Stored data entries
+++++

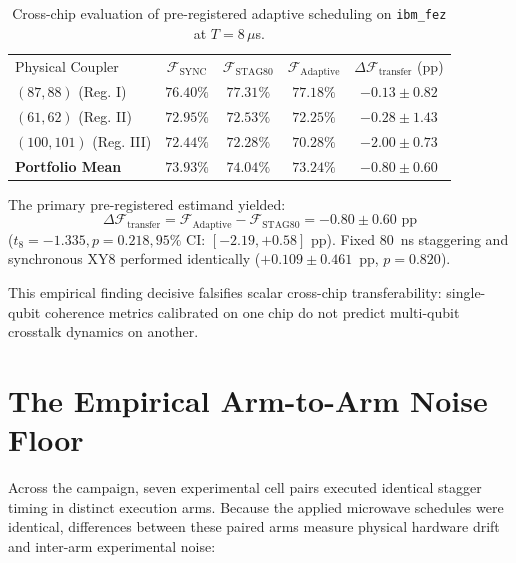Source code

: \documentclass[aps,prl,twocolumn,amsmath,amssymb,superscriptaddress,floatfix]{revtex4-2}
\begin{document}
\begin{table}[h]
\caption{Cross-chip evaluation of pre-registered adaptive scheduling on \texttt{ibm\_fez} at $T = 8\,\mu$s.}
\label{tab:fez}
\begin{ruledtabular}
\begin{tabular}{lcccc}
Physical Coupler & $\mathcal{F}_{\text{SYNC}}$ & $\mathcal{F}_{\text{STAG80}}$ & $\mathcal{F}_{\text{Adaptive}}$ & $\Delta \mathcal{F}_{\text{transfer}}$ (pp) \\
\colrule
$(87, 88)$ (Reg. I) & $76.40\%$ & $77.31\%$ & $77.18\%$ & $-0.13 \pm 0.82$ \\
$(61, 62)$ (Reg. II) & $72.95\%$ & $72.53\%$ & $72.25\%$ & $-0.28 \pm 1.43$ \\
$(100, 101)$ (Reg. III) & $72.44\%$ & $72.28\%$ & $70.28\%$ & $-2.00 \pm 0.73$ \\
\colrule
\textbf{Portfolio Mean} & $\mathbf{73.93\%}$ & $\mathbf{74.04\%}$ & $\mathbf{73.24\%}$ & $\mathbf{-0.80 \pm 0.60}$ \\
\end{tabular}
\end{ruledtabular}
\end{table}

The primary pre-registered estimand yielded:
\begin{equation}
\Delta \mathcal{F}_{\text{transfer}} = \mathcal{F}_{\text{Adaptive}} - \mathcal{F}_{\text{STAG80}} = -0.80 \pm 0.60\text{ pp}
\end{equation}
($t_8 = -1.335, p = 0.218, 95\%\text{ CI: } [-2.19, +0.58]\text{ pp}$). Fixed 80~ns staggering and synchronous XY8 performed identically ($+0.109 \pm 0.461$~pp, $p = 0.820$). 

This empirical finding decisive falsifies scalar cross-chip transferability: single-qubit coherence metrics calibrated on one chip do not predict multi-qubit crosstalk dynamics on another.

\section{The Empirical Arm-to-Arm Noise Floor}
Across the campaign, seven experimental cell pairs executed identical stagger timing in distinct execution arms. Because the applied microwave schedules were identical, differences between these paired arms measure physical hardware drift and inter-arm experimental noise:
\end{document}
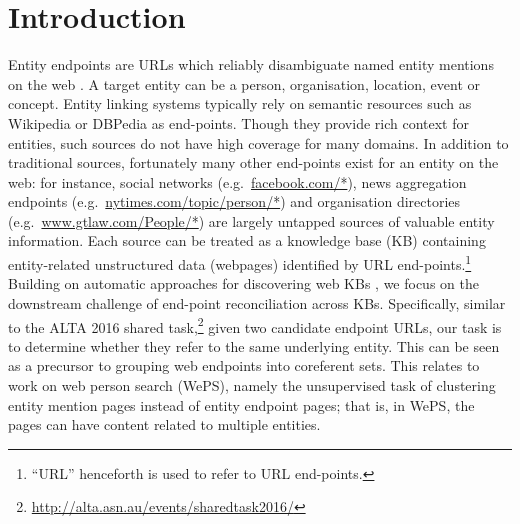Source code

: \documentclass[letterpaper]{sig-alternate-2013}
\begin{document}

\section{Introduction}


Entity endpoints are URLs which reliably disambiguate named entity mentions on the web \cite{chisholm2016akbc}. A target entity can be a person, organisation, location, event or concept. Entity linking systems typically rely on semantic resources such as Wikipedia or DBPedia as end-points. Though they provide rich context for entities, such sources do not have high coverage for many domains. In addition to traditional sources, fortunately many other end-points exist for an entity on the web: for instance,  social networks (e.g.\ \url{facebook.com/*}), news aggregation endpoints (e.g.\ \url{nytimes.com/topic/person/*}) and organisation directories (e.g.\ \url{www.gtlaw.com/People/*}) are largely untapped  sources of valuable entity information. Each source can be treated as a knowledge base (KB) containing entity-related unstructured data (webpages) identified by URL end-points.\footnote{``URL'' henceforth is used to refer to URL end-points.} Building on automatic approaches for discovering web KBs \cite{chisholm2016akbc}, we focus on the downstream challenge of end-point reconciliation across KBs. Specifically, similar to the ALTA 2016 shared task,\footnote{\url{http://alta.asn.au/events/sharedtask2016/}} given two candidate endpoint URLs, our task is to determine whether they refer to the same underlying entity. This can be seen as a precursor to grouping web endpoints into coreferent sets. This relates to work on web person search (WePS), namely the unsupervised task of clustering entity mention pages instead of entity endpoint pages; that is, in WePS, the pages can have content related to multiple entities.
\end{document}
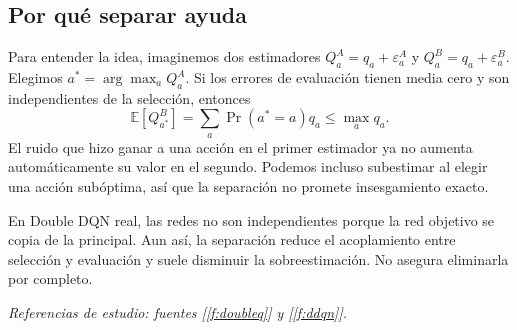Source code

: \documentclass[11pt,a4paper]{article}
\newcommand{\E}{\mathbb{E}}
\newcommand{\apartado}[1]{\subsection*{#1}}
\begin{document}
\apartado{Por qué separar ayuda}
Para entender la idea, imaginemos dos estimadores $Q^A_a=q_a+\varepsilon^A_a$ y $Q^B_a=q_a+\varepsilon^B_a$. Elegimos $a^*=\arg\max_aQ^A_a$. Si los errores de evaluación tienen media cero y son independientes de la selección, entonces
\[
\E[Q^B_{a^*}]=\sum_a\Pr(a^*=a)q_a\leq\max_a q_a.
\]
El ruido que hizo ganar a una acción en el primer estimador ya no aumenta automáticamente su valor en el segundo. Podemos incluso subestimar al elegir una acción subóptima, así que la separación no promete insesgamiento exacto.

En Double DQN real, las redes no son independientes porque la red objetivo se copia de la principal. Aun así, la separación reduce el acoplamiento entre selección y evaluación y suele disminuir la sobreestimación. No asegura eliminarla por completo.

\textit{Referencias de estudio: fuentes [\ref{f:doubleq}] y [\ref{f:ddqn}].}
\end{document}
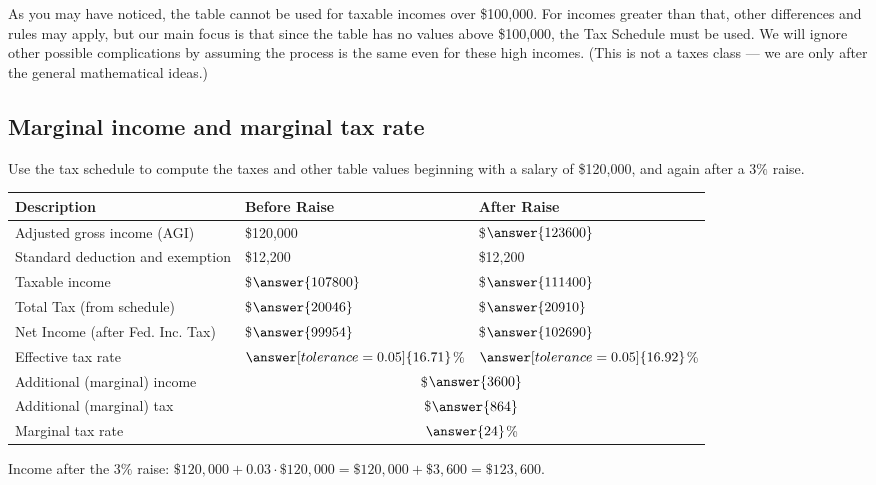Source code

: \documentclass[12pt]{ximera}
\begin{document}
As you may have noticed, the table cannot be used for taxable incomes over \$100,000.
For incomes greater than that, other differences and rules may apply, but our main
focus is that since the table has no values above \$100,000, the Tax Schedule must be
used. We will ignore other possible complications by assuming the process is the same
even for these high incomes. (This is not a taxes class --- we are only after the
general mathematical ideas.)

\subsection*{Marginal income and marginal tax rate}

\begin{problem}
Use the tax schedule to compute the taxes and other table values beginning with a
salary of \$120,000, and again after a $3\%$ raise.

\begin{center}
\begin{tabular}{|l|l|l|}
\hline
Description & Before Raise & After Raise \\
\hline
Adjusted gross income (AGI) & \$120,000 & \$$\answer{123600}$ \\
\hline
Standard deduction and exemption & \$12,200 & \$12,200 \\
\hline
Taxable income & \$$\answer{107800}$ & \$$\answer{111400}$ \\
\hline
Total Tax (from schedule) & \$$\answer{20046}$ & \$$\answer{20910}$ \\
\hline
Net Income (after Fed. Inc. Tax) & \$$\answer{99954}$ & \$$\answer{102690}$ \\
\hline
Effective tax rate & $\answer[tolerance=0.05]{16.71}$\% & $\answer[tolerance=0.05]{16.92}$\% \\
\hline
Additional (marginal) income & \multicolumn{2}{c|}{\$$\answer{3600}$} \\
\hline
Additional (marginal) tax & \multicolumn{2}{c|}{\$$\answer{864}$} \\
\hline
Marginal tax rate & \multicolumn{2}{c|}{$\answer{24}$\%} \\
\hline
\end{tabular}
\end{center}

\begin{solution}
Income after the $3\%$ raise:
$\$120{,}000 + 0.03 \cdot \$120{,}000 = \$120{,}000 + \$3{,}600 = \$123{,}600$.


\end{solution}
\end{problem}
\end{document}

+++++

_Directions_
Taking the entries above, write out exactly the lines starting with the line containing "This empirical finding" and going on through the line containing "Across the campaign, seven", both included, and nothing else.

_Response for this exercise_
This empirical finding decisive falsifies scalar cross-chip transferability: single-qubit coherence metrics calibrated on one chip do not predict multi-qubit crosstalk dynamics on another.

\section{The Empirical Arm-to-Arm Noise Floor}
Across the campaign, seven experimental cell pairs executed identical stagger timing in distinct execution arms. Because the applied microwave schedules were identical, differences between these paired arms measure physical hardware drift and inter-arm experimental noise:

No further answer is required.